Methods:A panel of NGS was designed and sequencing was performed for DNA samples extracted from peripheral blood leukocytes of FNMTC patients and sporadic non-medullary thyroid carcinoma (SNMTC) cases, respectively, and gene mutations were screened. In addition, the clinicopathological characteristics, including tumor size, extension of surgery, lymph node metastasis and extra-thyroidal extension, were compared between patients with or without mutations.

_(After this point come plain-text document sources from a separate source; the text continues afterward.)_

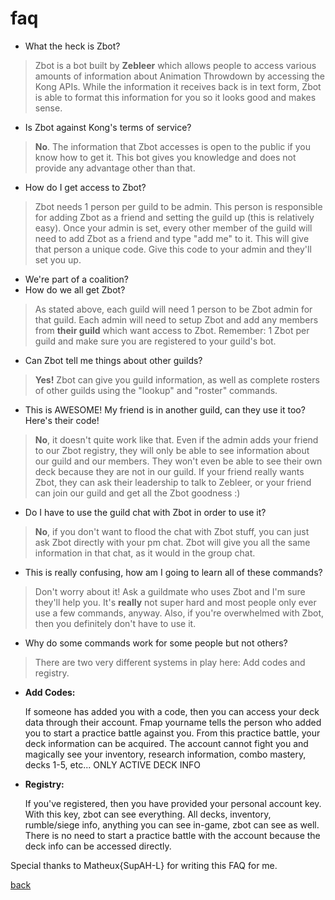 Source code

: # faq
 * What the heck is Zbot?

>Zbot is a bot built by **Zebleer** which allows people to access various amounts of information about Animation Throwdown by accessing the Kong APIs. While the information it receives back is in text form, Zbot is able to format this information for you so it looks good and makes sense. 
 
 * Is Zbot against Kong's terms of service?

>**No**. The information that Zbot accesses is open to the public if you know how to get it. This bot gives you knowledge and does not provide any advantage other than that.

 * How do I get access to Zbot?

>Zbot needs 1 person per guild to be admin. This person is responsible for adding Zbot as a friend and setting the guild up (this is relatively easy). Once your admin is set, every other member of the guild will need to add Zbot as a friend and type "add me" to it. This will give that person a unique code. Give this code to your admin and they'll set you up.

 * We're part of a coalition? 
 * How do we all get Zbot?

 >As stated above, each guild will need 1 person to be Zbot admin for that guild. Each admin will need to setup Zbot and add any members from **their guild** which want access to Zbot. Remember: 1 Zbot per guild and make sure you are registered to your guild's bot.

 * Can Zbot tell me things about other guilds?

>**Yes!** Zbot can give you guild information, as well as complete rosters of other guilds using the "lookup" and "roster" commands.

 * This is AWESOME! My friend is in another guild, can they use it too? Here's their code!

>**No**, it doesn't quite work like that. Even if the admin adds your friend to our Zbot registry, they will only be able to see information about our guild and our members. They won't even be able to see their own deck because they are not in our guild. If your friend really wants Zbot, they can ask their leadership to talk to Zebleer, or your friend can join our guild and get all the Zbot goodness :)

 * Do I have to use the guild chat with Zbot in order to use it?

>**No**, if you don't want to flood the chat with Zbot stuff, you can just ask Zbot directly with your pm chat. Zbot will give you all the same information in that chat, as it would in the group chat. 

 * This is really confusing, how am I going to learn all of these commands?

>Don't worry about it! Ask a guildmate who uses Zbot and I'm sure they'll help you. It's **really** not super hard and most people only ever use a few commands, anyway. Also, if you're overwhelmed with Zbot, then you definitely don't have to use it.

 * Why do some commands work for some people but not others?

>There are two very different systems in play here: Add codes and registry.

* **Add Codes:**

  If someone has added you with a code, then you can access your deck data through their account. Fmap yourname tells the person who added you to start a practice battle against you. From this practice battle, your deck information can be acquired. The account cannot fight you and magically see your inventory, research information, combo mastery, decks 1-5, etc... ONLY ACTIVE DECK INFO

 * **Registry:**

   If you've registered, then you have provided your personal account key. With this key, zbot can see everything. All decks, inventory, rumble/siege info, anything you can see in-game, zbot can see as well. There is no need to start a practice battle with the account because the deck info can be accessed directly.

Special thanks to Matheux{SupAH-L} for writing this FAQ for me.


[back](index)
<!--stackedit_data:
eyJoaXN0b3J5IjpbMjA3MTMwMTY0MSwtMzcyOTIyOTAzLDczMD
k5ODExNl19
--> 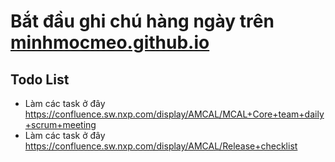 # Bắt đầu ghi chú hàng ngày trên [minhmocmeo.github.io](https://minhmocmeo.github.io)
## Todo List
* Làm các task ở đây https://confluence.sw.nxp.com/display/AMCAL/MCAL+Core+team+daily+scrum+meeting
* Làm các task ở đây https://confluence.sw.nxp.com/display/AMCAL/Release+checklist

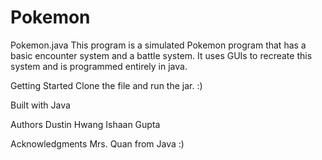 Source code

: # Pokemon
Pokemon.java
This program is a simulated Pokemon program that has a basic encounter system and a battle system. It uses GUIs to recreate this system and is
programmed entirely in java.

Getting Started
Clone the file and run the jar. :)

Built with
Java

Authors
Dustin Hwang
Ishaan Gupta

Acknowledgments 
Mrs. Quan from Java :)

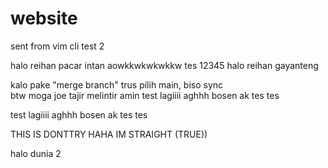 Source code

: # website

sent from vim cli
test 2

halo reihan
pacar intan aowkkwkwkwkkw
tes 12345
halo reihan gayanteng

kalo pake "merge branch" trus pilih main, biso sync \
btw moga joe tajir melintir
amin
test lagiiii aghhh bosen ak tes tes

test lagiiii aghhh bosen ak tes tes

THIS IS DONTTRY HAHA IM STRAIGHT (TRUE))

halo dunia 2
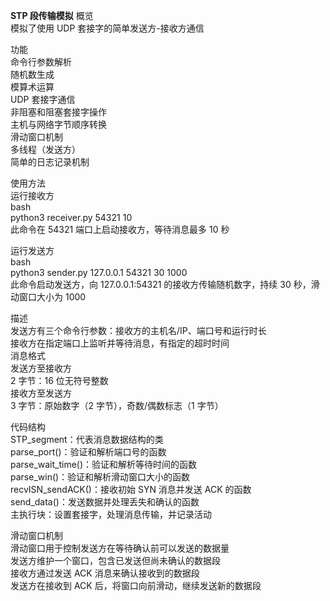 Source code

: **STP 段传输模拟**
概览  
模拟了使用 UDP 套接字的简单发送方-接收方通信  

功能  
命令行参数解析  
随机数生成  
模算术运算  
UDP 套接字通信  
非阻塞和阻塞套接字操作  
主机与网络字节顺序转换  
滑动窗口机制  
多线程（发送方）  
简单的日志记录机制  
  
使用方法  
运行接收方  
bash  
python3 receiver.py 54321 10  
此命令在 54321 端口上启动接收方，等待消息最多 10 秒  
  
运行发送方  
bash  
python3 sender.py 127.0.0.1 54321 30 1000  
此命令启动发送方，向 127.0.0.1:54321 的接收方传输随机数字，持续 30 秒，滑动窗口大小为 1000  
  
描述  
发送方有三个命令行参数：接收方的主机名/IP、端口号和运行时长  
接收方在指定端口上监听并等待消息，有指定的超时时间  
消息格式  
发送方至接收方  
2 字节：16 位无符号整数  
接收方至发送方  
3 字节：原始数字（2 字节），奇数/偶数标志（1 字节）  
  
代码结构  
STP_segment：代表消息数据结构的类  
parse_port()：验证和解析端口号的函数  
parse_wait_time()：验证和解析等待时间的函数  
parse_win()：验证和解析滑动窗口大小的函数  
recvISN_sendACK()：接收初始 SYN 消息并发送 ACK 的函数  
send_data()：发送数据并处理丢失和确认的函数  
主执行块：设置套接字，处理消息传输，并记录活动  
  
滑动窗口机制  
滑动窗口用于控制发送方在等待确认前可以发送的数据量  
发送方维护一个窗口，包含已发送但尚未确认的数据段  
接收方通过发送 ACK 消息来确认接收到的数据段  
发送方在接收到 ACK 后，将窗口向前滑动，继续发送新的数据段  
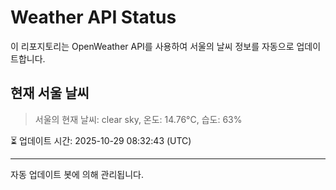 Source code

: 
# Weather API Status

이 리포지토리는 OpenWeather API를 사용하여 서울의 날씨 정보를 자동으로 업데이트합니다.

## 현재 서울 날씨
> 서울의 현재 날씨: clear sky, 온도: 14.76°C, 습도: 63%

⏳ 업데이트 시간: 2025-10-29 08:32:43 (UTC)

---
자동 업데이트 봇에 의해 관리됩니다.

Results:In 63 NMTC samples, 45 mutations were detected on 13 genes. 37 germline mutations were detected in 47 FNMTC patients, while 8 germline mutations were detected in 16 SNMTC patients. In 8 FNMTC family lineages, the same mutations were carried by FNMTC patients from the same pedigree. The number of carriers of mutations was 29 in the 47 FNMTC patients and 6 in the 16 SNMTC patients, with a non-significant difference (P= 0.092). Among the FNMTC patients, there were 22 patients with central lymph node metastasis in the 29 mutation-positive patients, significantly more than 7 in the 16 mutation-negative cases (P= 0.031). As for the parentage, there were 3 patients with central lymph node involvement among the 7 patients of parent generation, while all the 9 patients of offspring generation had central lymph node metastasis (P=0.019).
Conclusions:This panel of NGS can be used to screen mutant susceptibility gene of FNMTC patients, and the findings may be helpful for early detection of FNMTC patients and predicting the disease risk to familial members of FNMTC patients.